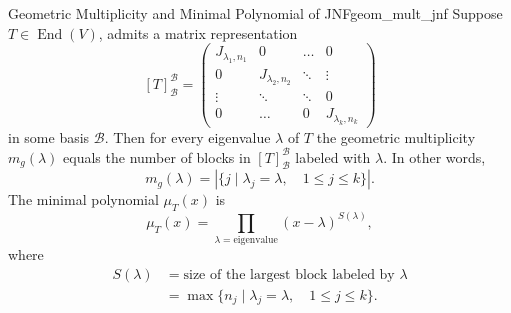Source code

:\begin{corollary}{Geometric Multiplicity and Minimal Polynomial of JNF}{geom_mult_jnf}
	Suppose $T \in \operatorname{End}(V)$, admits a matrix representation
	\[
		[T]^{\mathcal{B}}_{\mathcal{B}} = 
		\begin{pmatrix}
			J_{\lambda_1, n_1} & 0 & \hdots & 0\\
			0 & J_{\lambda_2, n_2} & \ddots & \vdots\\
			\vdots & \ddots & \ddots & 0\\
			0 & \hdots & 0 & J_{\lambda_k, n_k}
		\end{pmatrix}
	\]
	in some basis $\mathcal{B}$. Then for every eigenvalue $\lambda$ of $T$ the geometric multiplicity $m_g(\lambda)$ equals the number of blocks in $[T]^{\mathcal{B}}_{\mathcal{B}}$ labeled with $\lambda$. In other words, 
	\[
		m_g(\lambda) = \left|\{j \;|\; \lambda_j = \lambda, \quad 1 \leq j \leq k\}\right|.
	\] 
	The minimal polynomial $\mu_T(x)$ is
	\[
		\mu_T(x) = \prod_{\lambda = \text{eigenvalue}} (x - \lambda)^{S(\lambda)},
	\]
	where 
	\begin{align*}
		S(\lambda) &= \text{size of the largest block labeled by } \lambda\\
		&= \max\{n_j \;|\; \lambda_j = \lambda, \quad 1 \leq j \leq k\}.
	\end{align*}
\end{corollary}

- **WORK ORDER**: Retype the data in full. Images do not go in the copy.

- **RESPONSE FOR THIS EXERCISE**:
Source code

:\begin{corollary}{Geometric Multiplicity and Minimal Polynomial of JNF}{geom_mult_jnf}
	Suppose $T \in \operatorname{End}(V)$, admits a matrix representation
	\[
		[T]^{\mathcal{B}}_{\mathcal{B}} = 
		\begin{pmatrix}
			J_{\lambda_1, n_1} & 0 & \hdots & 0\\
			0 & J_{\lambda_2, n_2} & \ddots & \vdots\\
			\vdots & \ddots & \ddots & 0\\
			0 & \hdots & 0 & J_{\lambda_k, n_k}
		\end{pmatrix}
	\]
	in some basis $\mathcal{B}$. Then for every eigenvalue $\lambda$ of $T$ the geometric multiplicity $m_g(\lambda)$ equals the number of blocks in $[T]^{\mathcal{B}}_{\mathcal{B}}$ labeled with $\lambda$. In other words, 
	\[
		m_g(\lambda) = \left|\{j \;|\; \lambda_j = \lambda, \quad 1 \leq j \leq k\}\right|.
	\] 
	The minimal polynomial $\mu_T(x)$ is
	\[
		\mu_T(x) = \prod_{\lambda = \text{eigenvalue}} (x - \lambda)^{S(\lambda)},
	\]
	where 
	\begin{align*}
		S(\lambda) &= \text{size of the largest block labeled by } \lambda\\
		&= \max\{n_j \;|\; \lambda_j = \lambda, \quad 1 \leq j \leq k\}.
	\end{align*}
\end{corollary}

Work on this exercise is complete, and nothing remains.